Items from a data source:
________

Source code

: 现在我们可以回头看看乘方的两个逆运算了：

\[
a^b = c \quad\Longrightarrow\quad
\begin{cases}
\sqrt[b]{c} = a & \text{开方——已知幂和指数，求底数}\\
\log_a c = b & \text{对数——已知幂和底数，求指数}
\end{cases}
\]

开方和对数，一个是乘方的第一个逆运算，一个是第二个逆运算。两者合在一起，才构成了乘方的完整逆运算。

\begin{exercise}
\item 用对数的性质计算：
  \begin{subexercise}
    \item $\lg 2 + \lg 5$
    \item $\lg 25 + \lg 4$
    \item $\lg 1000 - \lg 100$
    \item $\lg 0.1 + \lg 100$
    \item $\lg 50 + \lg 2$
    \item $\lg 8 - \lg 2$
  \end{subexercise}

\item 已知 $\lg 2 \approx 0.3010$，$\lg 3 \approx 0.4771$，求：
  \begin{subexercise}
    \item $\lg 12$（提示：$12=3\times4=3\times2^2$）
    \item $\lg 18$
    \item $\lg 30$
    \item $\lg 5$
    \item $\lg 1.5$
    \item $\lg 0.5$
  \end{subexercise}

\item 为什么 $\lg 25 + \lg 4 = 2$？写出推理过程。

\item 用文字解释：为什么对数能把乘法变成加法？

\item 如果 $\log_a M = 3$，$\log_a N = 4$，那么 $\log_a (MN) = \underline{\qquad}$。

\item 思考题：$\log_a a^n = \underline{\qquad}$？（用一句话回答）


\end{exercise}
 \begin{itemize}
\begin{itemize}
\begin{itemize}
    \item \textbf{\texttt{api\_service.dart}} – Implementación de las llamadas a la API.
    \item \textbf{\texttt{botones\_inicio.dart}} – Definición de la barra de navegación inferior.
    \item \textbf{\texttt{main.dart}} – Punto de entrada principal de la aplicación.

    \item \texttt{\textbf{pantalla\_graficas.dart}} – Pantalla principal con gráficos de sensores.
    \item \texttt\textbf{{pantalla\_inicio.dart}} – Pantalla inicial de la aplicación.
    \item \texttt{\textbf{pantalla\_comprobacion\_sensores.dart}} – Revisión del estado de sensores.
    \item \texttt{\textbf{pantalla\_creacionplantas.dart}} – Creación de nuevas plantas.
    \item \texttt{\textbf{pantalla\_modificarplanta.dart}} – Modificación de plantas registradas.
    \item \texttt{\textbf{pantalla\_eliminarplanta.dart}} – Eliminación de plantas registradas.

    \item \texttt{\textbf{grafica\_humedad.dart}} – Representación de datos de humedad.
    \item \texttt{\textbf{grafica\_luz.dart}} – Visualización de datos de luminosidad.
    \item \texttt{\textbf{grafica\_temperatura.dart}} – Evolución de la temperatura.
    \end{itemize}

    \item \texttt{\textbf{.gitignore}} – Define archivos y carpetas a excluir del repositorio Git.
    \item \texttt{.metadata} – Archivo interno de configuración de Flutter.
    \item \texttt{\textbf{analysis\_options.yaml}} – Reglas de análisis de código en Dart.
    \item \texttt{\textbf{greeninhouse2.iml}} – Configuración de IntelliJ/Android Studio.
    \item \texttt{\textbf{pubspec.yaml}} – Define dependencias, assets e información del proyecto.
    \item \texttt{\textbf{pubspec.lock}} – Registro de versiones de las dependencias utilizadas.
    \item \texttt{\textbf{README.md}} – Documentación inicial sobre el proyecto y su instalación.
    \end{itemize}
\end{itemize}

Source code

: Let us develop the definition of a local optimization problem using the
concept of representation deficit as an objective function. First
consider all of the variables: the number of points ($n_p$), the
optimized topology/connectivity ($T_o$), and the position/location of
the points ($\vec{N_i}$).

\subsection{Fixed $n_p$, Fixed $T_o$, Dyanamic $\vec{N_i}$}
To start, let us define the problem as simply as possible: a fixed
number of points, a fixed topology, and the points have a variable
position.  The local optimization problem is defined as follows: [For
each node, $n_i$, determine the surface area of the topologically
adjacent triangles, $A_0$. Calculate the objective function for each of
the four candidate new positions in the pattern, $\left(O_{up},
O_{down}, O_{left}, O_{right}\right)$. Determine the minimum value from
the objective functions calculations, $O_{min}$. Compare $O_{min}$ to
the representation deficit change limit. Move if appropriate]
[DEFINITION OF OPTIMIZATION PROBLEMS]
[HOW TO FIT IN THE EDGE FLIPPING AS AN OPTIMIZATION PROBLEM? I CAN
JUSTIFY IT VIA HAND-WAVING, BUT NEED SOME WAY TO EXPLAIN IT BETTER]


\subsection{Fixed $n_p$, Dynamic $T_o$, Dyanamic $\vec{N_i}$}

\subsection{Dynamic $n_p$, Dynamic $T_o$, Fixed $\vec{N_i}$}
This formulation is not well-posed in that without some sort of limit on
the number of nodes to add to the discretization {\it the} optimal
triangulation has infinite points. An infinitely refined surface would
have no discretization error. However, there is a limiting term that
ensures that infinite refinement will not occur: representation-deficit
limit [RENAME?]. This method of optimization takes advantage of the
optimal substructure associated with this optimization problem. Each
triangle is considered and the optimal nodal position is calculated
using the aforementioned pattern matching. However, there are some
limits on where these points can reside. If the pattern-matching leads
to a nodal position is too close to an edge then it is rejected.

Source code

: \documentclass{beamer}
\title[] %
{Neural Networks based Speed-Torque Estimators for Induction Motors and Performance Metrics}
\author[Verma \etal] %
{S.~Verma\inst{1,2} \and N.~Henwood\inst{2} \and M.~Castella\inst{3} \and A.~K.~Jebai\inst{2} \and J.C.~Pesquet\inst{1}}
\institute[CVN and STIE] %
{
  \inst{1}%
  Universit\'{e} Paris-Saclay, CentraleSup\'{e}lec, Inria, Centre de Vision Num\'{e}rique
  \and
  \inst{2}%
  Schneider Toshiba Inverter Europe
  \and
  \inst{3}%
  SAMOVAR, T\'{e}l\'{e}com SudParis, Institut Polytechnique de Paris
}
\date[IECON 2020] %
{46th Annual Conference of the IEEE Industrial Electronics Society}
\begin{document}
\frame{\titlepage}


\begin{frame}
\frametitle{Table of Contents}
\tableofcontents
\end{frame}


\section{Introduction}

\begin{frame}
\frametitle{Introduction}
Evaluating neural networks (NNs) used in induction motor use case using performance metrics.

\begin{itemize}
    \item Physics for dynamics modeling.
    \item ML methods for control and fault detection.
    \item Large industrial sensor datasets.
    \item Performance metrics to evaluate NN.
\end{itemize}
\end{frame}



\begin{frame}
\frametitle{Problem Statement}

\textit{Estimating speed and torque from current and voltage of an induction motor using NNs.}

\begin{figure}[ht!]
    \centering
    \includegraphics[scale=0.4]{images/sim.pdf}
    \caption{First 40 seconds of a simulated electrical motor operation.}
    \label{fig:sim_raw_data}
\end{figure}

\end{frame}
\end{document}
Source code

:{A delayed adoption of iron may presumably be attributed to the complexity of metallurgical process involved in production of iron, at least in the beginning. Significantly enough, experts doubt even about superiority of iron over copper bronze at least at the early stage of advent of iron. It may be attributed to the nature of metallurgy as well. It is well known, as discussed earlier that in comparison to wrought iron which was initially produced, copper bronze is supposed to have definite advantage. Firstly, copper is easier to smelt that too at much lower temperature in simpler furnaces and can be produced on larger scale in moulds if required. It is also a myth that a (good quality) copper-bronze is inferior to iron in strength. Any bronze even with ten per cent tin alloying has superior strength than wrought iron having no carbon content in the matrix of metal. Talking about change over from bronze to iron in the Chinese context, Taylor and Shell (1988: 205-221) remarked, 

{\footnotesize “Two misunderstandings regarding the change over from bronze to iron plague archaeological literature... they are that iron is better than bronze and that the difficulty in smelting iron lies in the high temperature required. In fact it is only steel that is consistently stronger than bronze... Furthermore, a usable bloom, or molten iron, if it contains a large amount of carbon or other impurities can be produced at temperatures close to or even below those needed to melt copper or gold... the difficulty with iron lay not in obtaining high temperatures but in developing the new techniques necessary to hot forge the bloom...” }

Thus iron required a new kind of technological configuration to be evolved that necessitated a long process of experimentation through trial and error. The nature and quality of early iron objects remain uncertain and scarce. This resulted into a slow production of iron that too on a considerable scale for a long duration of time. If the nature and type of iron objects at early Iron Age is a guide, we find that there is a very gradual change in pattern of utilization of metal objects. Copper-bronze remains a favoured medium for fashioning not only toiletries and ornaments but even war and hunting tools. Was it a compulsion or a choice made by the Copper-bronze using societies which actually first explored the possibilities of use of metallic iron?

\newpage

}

________

* **WHAT TO WORK ON**
Wherever the line holding "number of points, a" falls in the entries above, copy exactly from it through the line holding "minimum value from", inclusive, and add nothing.

* **TASK SOLUTION**
number of points, a fixed topology, and the points have a variable
position.  The local optimization problem is defined as follows: [For
each node, $n_i$, determine the surface area of the topologically
adjacent triangles, $A_0$. Calculate the objective function for each of
the four candidate new positions in the pattern, $\left(O_{up},
O_{down}, O_{left}, O_{right}\right)$. Determine the minimum value from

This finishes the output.